I'm having a problem with adjusting the screen brightness on my Samsung NC10 and wondered if anyone could help? Would be very grateful for any advice 

The screen brightness is set kinda low and for some reason, the hotkey doesn't seem to be working any longer to adjust it and brighten it up. Normally I would press the 'Fn' key and then the screen brightness to make a change but it just doesn't do anything now. I can use the 'Fn' button just fine to adjust volume on the computer however.

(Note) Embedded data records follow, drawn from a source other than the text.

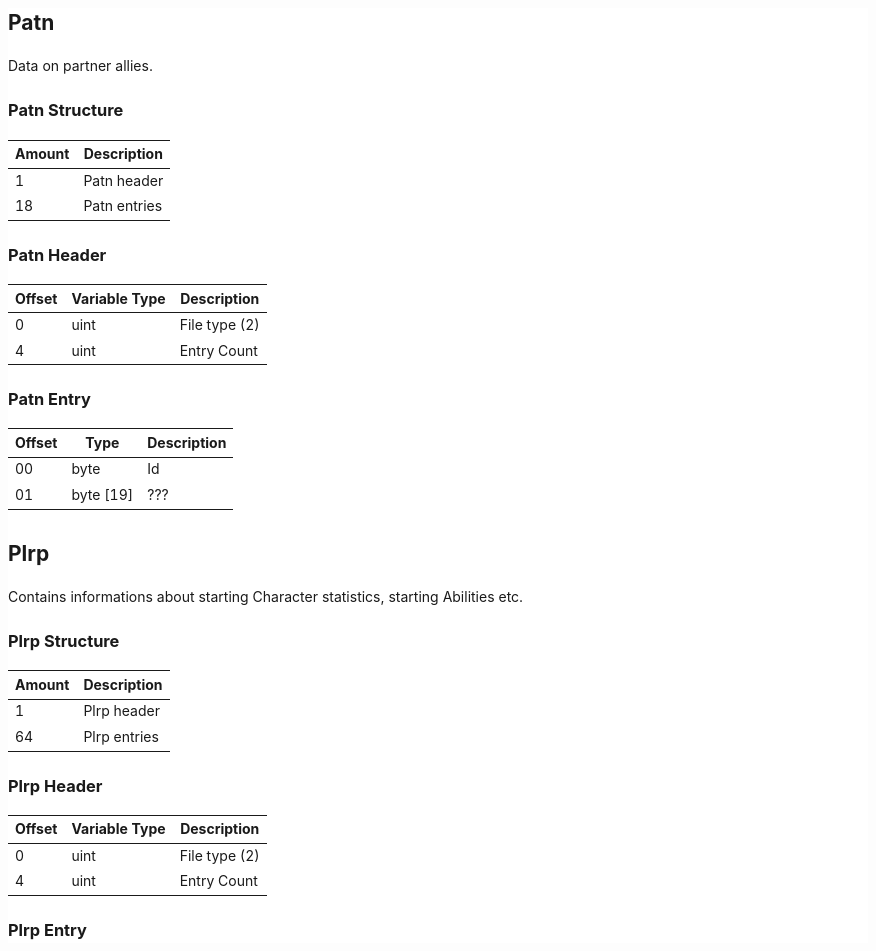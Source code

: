 ## Patn

Data on partner allies.

### Patn Structure

| Amount | Description |
|--------|---------------|
| 1 	 | Patn header
| 18 	 | Patn entries

### Patn Header

| Offset | Variable Type | Description |
|--------|---------------|-------------|
| 0 	 | uint | File type (2)
| 4 	 | uint | Entry Count

### Patn Entry

| Offset | Type  | Description
|--------|------|--------------
| 00     | byte | Id
| 01     | byte [19] | ???

## Plrp

Contains informations about starting Character statistics, starting Abilities etc.

### Plrp Structure

| Amount | Description |
|--------|---------------|
| 1 	 | Plrp header
| 64 	 | Plrp entries

### Plrp Header

| Offset | Variable Type | Description |
|--------|---------------|-------------|
| 0 	 | uint | File type (2)
| 4 	 | uint | Entry Count

### Plrp Entry
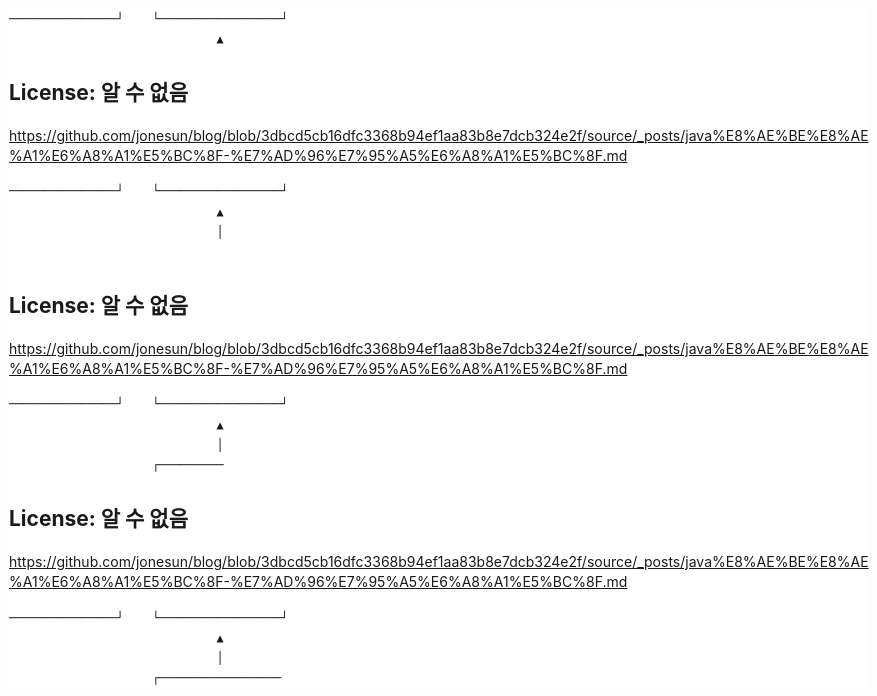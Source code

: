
```
───────────────┘    └─────────────────┘
                             ▲
```


## License: 알 수 없음
https://github.com/jonesun/blog/blob/3dbcd5cb16dfc3368b94ef1aa83b8e7dcb324e2f/source/_posts/java%E8%AE%BE%E8%AE%A1%E6%A8%A1%E5%BC%8F-%E7%AD%96%E7%95%A5%E6%A8%A1%E5%BC%8F.md

```
───────────────┘    └─────────────────┘
                             ▲
                             │
                
```


## License: 알 수 없음
https://github.com/jonesun/blog/blob/3dbcd5cb16dfc3368b94ef1aa83b8e7dcb324e2f/source/_posts/java%E8%AE%BE%E8%AE%A1%E6%A8%A1%E5%BC%8F-%E7%AD%96%E7%95%A5%E6%A8%A1%E5%BC%8F.md

```
───────────────┘    └─────────────────┘
                             ▲
                             │
                    ┌─────────
```


## License: 알 수 없음
https://github.com/jonesun/blog/blob/3dbcd5cb16dfc3368b94ef1aa83b8e7dcb324e2f/source/_posts/java%E8%AE%BE%E8%AE%A1%E6%A8%A1%E5%BC%8F-%E7%AD%96%E7%95%A5%E6%A8%A1%E5%BC%8F.md

```
───────────────┘    └─────────────────┘
                             ▲
                             │
                    ┌─────────────────
```

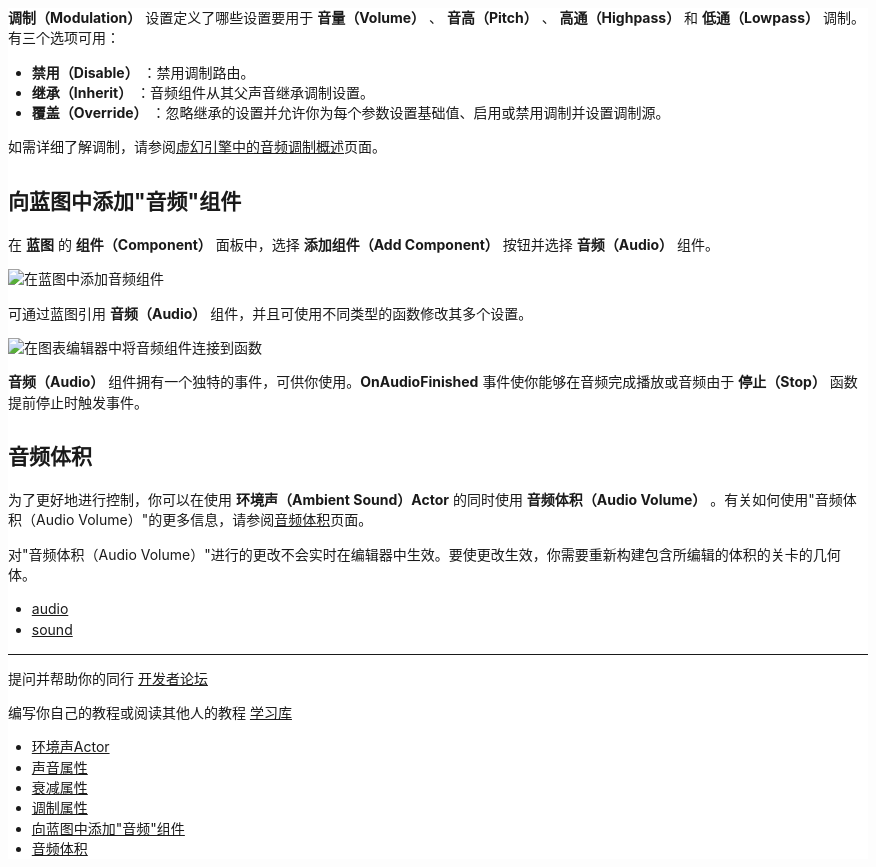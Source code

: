 **调制（Modulation）** 设置定义了哪些设置要用于 **音量（Volume）** 、 **音高（Pitch）** 、 **高通（Highpass）** 和 **低通（Lowpass）** 调制。有三个选项可用：

-   **禁用（Disable）** ：禁用调制路由。
-   **继承（Inherit）** ：音频组件从其父声音继承调制设置。
-   **覆盖（Override）** ：忽略继承的设置并允许你为每个参数设置基础值、启用或禁用调制并设置调制源。

如需详细了解调制，请参阅[虚幻引擎中的音频调制概述](/documentation/zh-cn/unreal-engine/audio-modulation-in-unreal-engine)页面。

## 向蓝图中添加"音频"组件

在 **蓝图** 的 **组件（Component）** 面板中，选择 **添加组件（Add Component）** 按钮并选择 **音频（Audio）** 组件。

![在蓝图中添加音频组件](https://d1iv7db44yhgxn.cloudfront.net/documentation/images/52391c38-2e0b-4372-8b57-b68199ef8a0f/10-add-audio-component-in-a-blueprint.png "Adding an Audio Component Inside a Blueprint")

可通过蓝图引用 **音频（Audio）** 组件，并且可使用不同类型的函数修改其多个设置。

![在图表编辑器中将音频组件连接到函数](https://d1iv7db44yhgxn.cloudfront.net/documentation/images/b42cea58-a8f1-449d-8976-5ed9da37118b/11-audio-component-functions.png "Connecting Audio Component to a Function in the Graph Editor")

**音频（Audio）** 组件拥有一个独特的事件，可供你使用。**OnAudioFinished** 事件使你能够在音频完成播放或音频由于 **停止（Stop）** 函数提前停止时触发事件。

## 音频体积

为了更好地进行控制，你可以在使用 **环境声（Ambient Sound）Actor** 的同时使用 **音频体积（Audio Volume）** 。有关如何使用"音频体积（Audio Volume）"的更多信息，请参阅[音频体积](/documentation/zh-cn/unreal-engine/audio-volumes-in-unreal-engine)页面。

对"音频体积（Audio Volume）"进行的更改不会实时在编辑器中生效。要使更改生效，你需要重新构建包含所编辑的体积的关卡的几何体。

-   [audio](https://dev.epicgames.com/community/search?query=audio)
-   [sound](https://dev.epicgames.com/community/search?query=sound)

* * *

提问并帮助你的同行 [开发者论坛](https://forums.unrealengine.com/categories?tag=unreal-engine)

编写你自己的教程或阅读其他人的教程 [学习库](https://dev.epicgames.com/community/unreal-engine/learning)

-   [环境声Actor](/documentation/zh-cn/unreal-engine/ambient-sound-actor-user-guide-in-unreal-engine#%E7%8E%AF%E5%A2%83%E5%A3%B0actor)
-   [声音属性](/documentation/zh-cn/unreal-engine/ambient-sound-actor-user-guide-in-unreal-engine#%E5%A3%B0%E9%9F%B3%E5%B1%9E%E6%80%A7)
-   [衰减属性](/documentation/zh-cn/unreal-engine/ambient-sound-actor-user-guide-in-unreal-engine#%E8%A1%B0%E5%87%8F%E5%B1%9E%E6%80%A7)
-   [调制属性](/documentation/zh-cn/unreal-engine/ambient-sound-actor-user-guide-in-unreal-engine#%E8%B0%83%E5%88%B6%E5%B1%9E%E6%80%A7)
-   [向蓝图中添加"音频"组件](/documentation/zh-cn/unreal-engine/ambient-sound-actor-user-guide-in-unreal-engine#%E5%90%91%E8%93%9D%E5%9B%BE%E4%B8%AD%E6%B7%BB%E5%8A%A0%22%E9%9F%B3%E9%A2%91%22%E7%BB%84%E4%BB%B6)
-   [音频体积](/documentation/zh-cn/unreal-engine/ambient-sound-actor-user-guide-in-unreal-engine#%E9%9F%B3%E9%A2%91%E4%BD%93%E7%A7%AF)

Any idea what might be wrong and how I could fix it? I would like to be able to use the computer outside or in even remotely well lit rooms so would very much like to find some kind of solution!

Thank you for any advice


----------



## Rich-M (May 2, 2007)

Have a look at Control Panel, Power Options as the brightness is usually set on most pcs depending on the power plan used for ac and battery individually as a lever you can moce across the bottom of each setting.


----------



## marsolen (Mar 8, 2011)

Hi there, thanks for the reply. I can't seem to find anything in the control panel, power options that give anything related to the brightness of the screen.....


----------



## bassfisher6522 (Jul 22, 2012)

click the battery icon in the notification area, then select ajust your brightness, then move the slider to your preferred brightness.


----------



## marsolen (Mar 8, 2011)

Managed it not via the control panel but via the battery icon on the start bar. Thanks, got it sorted now


----------



## Rich-M (May 2, 2007)

Ah good I do wish all these makers would put their heads together and standardize such stuff as that would make it a whole lot easier for all of us.


----------